### Exercise instructions
When the line containing "- SQL-adatbázis-erőforrások kiépítési" appears in the entries below, begin printing there and stop after the line containing "<!--links-->"; print each of those lines exactly and no other line.

[Plain-text document sources]
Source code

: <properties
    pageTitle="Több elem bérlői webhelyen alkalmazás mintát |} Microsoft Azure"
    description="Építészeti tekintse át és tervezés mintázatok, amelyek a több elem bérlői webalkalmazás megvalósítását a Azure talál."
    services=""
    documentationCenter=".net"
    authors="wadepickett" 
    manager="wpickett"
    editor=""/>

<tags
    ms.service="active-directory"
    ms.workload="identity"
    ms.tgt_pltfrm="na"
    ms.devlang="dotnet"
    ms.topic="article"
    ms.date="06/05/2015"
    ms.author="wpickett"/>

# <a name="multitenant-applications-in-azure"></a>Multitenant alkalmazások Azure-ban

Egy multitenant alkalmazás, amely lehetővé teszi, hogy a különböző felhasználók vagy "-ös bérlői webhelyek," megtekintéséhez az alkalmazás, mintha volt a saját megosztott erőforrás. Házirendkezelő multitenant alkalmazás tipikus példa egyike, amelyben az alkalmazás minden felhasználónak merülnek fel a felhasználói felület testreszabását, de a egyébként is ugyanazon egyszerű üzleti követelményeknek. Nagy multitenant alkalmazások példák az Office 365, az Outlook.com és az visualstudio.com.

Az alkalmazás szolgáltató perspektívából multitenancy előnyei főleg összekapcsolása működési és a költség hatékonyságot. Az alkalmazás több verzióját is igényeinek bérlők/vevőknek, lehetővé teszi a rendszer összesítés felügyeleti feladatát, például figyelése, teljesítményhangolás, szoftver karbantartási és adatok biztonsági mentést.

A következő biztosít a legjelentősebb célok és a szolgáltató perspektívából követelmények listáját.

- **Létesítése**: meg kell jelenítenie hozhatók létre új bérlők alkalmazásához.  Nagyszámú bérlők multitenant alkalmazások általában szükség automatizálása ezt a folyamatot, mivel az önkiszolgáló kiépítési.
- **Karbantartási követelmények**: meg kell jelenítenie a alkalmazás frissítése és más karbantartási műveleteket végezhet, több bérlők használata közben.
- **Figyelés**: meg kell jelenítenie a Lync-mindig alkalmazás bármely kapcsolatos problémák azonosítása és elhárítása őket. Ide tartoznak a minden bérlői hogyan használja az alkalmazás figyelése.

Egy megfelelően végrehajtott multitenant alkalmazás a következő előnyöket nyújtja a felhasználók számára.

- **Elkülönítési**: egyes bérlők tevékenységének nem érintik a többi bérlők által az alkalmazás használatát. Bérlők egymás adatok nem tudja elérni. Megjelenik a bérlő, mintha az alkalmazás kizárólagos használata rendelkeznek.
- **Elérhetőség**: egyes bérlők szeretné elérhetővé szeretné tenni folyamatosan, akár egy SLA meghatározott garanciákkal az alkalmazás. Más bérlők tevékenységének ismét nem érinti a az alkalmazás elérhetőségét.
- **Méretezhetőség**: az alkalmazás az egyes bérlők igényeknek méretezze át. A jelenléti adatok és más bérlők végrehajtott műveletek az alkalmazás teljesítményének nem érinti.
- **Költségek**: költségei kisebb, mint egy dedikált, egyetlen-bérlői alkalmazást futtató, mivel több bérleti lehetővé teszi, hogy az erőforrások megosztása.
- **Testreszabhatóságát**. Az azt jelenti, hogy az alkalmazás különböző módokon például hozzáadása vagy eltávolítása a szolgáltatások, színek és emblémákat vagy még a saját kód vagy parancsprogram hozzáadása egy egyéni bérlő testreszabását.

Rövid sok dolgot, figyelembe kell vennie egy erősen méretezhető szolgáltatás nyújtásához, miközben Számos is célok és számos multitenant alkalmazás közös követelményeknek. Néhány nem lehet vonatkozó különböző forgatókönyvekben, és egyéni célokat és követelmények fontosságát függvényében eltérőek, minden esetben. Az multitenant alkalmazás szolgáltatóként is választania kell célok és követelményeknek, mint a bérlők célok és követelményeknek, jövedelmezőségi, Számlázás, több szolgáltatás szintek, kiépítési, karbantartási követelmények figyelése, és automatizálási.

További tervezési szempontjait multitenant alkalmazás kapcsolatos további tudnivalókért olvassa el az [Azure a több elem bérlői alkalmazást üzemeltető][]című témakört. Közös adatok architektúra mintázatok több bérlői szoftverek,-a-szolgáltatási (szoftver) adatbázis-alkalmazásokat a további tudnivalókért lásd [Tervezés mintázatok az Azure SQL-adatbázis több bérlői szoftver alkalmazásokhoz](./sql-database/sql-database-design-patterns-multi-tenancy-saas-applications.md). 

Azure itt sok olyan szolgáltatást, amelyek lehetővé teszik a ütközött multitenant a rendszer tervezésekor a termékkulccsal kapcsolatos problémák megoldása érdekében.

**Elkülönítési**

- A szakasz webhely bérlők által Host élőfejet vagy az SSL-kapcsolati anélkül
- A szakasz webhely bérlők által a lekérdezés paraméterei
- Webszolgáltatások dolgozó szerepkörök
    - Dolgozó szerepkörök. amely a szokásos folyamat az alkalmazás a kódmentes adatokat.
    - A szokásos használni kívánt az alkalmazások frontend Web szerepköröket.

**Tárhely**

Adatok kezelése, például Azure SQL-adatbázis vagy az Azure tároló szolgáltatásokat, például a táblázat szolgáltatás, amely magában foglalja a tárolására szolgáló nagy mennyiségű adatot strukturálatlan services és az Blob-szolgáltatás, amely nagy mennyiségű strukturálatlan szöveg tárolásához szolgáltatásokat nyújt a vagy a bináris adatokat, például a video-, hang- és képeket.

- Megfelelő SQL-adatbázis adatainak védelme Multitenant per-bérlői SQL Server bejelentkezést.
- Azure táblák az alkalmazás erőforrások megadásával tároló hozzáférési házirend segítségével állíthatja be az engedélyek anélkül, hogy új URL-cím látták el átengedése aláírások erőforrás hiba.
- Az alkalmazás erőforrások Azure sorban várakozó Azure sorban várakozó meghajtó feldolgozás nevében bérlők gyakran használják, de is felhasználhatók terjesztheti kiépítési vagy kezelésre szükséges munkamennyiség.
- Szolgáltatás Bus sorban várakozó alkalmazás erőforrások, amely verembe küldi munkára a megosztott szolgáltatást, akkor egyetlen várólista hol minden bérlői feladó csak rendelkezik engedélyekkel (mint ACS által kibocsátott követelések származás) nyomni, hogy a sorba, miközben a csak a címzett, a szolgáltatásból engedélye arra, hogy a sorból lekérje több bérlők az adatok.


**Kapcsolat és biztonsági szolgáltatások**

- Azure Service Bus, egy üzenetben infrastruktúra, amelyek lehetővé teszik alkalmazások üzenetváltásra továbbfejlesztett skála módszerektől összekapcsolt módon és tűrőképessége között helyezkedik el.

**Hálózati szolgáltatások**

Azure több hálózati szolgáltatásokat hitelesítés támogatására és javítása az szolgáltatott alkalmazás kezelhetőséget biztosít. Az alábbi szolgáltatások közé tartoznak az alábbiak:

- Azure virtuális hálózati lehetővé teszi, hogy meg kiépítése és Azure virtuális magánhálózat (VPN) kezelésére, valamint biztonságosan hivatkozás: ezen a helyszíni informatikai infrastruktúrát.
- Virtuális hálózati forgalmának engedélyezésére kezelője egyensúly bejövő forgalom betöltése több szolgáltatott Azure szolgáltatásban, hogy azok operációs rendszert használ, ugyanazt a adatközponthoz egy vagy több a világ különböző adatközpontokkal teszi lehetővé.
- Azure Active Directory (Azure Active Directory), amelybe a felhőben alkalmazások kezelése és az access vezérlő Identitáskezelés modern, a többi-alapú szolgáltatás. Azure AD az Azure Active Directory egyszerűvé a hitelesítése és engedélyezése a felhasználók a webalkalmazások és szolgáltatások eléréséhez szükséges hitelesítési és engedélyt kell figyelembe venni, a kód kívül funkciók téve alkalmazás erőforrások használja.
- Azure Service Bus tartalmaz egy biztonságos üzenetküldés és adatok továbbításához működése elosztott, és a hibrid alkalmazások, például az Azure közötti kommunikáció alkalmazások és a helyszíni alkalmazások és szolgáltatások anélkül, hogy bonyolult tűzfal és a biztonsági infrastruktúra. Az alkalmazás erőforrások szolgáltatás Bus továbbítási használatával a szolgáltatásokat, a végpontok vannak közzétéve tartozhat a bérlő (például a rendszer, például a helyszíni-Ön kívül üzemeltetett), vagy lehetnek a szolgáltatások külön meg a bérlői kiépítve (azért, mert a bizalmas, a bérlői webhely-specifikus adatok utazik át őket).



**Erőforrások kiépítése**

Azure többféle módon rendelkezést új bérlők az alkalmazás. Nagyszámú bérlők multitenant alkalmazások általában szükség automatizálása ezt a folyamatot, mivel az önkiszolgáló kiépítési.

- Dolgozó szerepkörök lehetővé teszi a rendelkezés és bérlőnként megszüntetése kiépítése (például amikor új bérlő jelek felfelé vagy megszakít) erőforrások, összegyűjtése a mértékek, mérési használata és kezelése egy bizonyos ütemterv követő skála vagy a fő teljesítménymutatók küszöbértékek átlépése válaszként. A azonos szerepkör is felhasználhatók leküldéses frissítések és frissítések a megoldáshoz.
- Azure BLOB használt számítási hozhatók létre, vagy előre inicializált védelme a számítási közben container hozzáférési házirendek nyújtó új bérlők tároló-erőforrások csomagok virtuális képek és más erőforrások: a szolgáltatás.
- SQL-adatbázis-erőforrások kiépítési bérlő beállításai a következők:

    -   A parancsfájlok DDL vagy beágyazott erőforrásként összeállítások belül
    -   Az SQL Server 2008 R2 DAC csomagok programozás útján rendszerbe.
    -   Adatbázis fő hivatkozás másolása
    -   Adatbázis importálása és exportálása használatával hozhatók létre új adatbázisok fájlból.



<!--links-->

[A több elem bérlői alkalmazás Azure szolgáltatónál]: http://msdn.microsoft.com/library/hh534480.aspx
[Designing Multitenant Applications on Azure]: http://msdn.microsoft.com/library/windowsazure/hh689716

### Your solution
- SQL-adatbázis-erőforrások kiépítési bérlő beállításai a következők:

    -   A parancsfájlok DDL vagy beágyazott erőforrásként összeállítások belül
    -   Az SQL Server 2008 R2 DAC csomagok programozás útján rendszerbe.
    -   Adatbázis fő hivatkozás másolása
    -   Adatbázis importálása és exportálása használatával hozhatók létre új adatbázisok fájlból.



<!--links-->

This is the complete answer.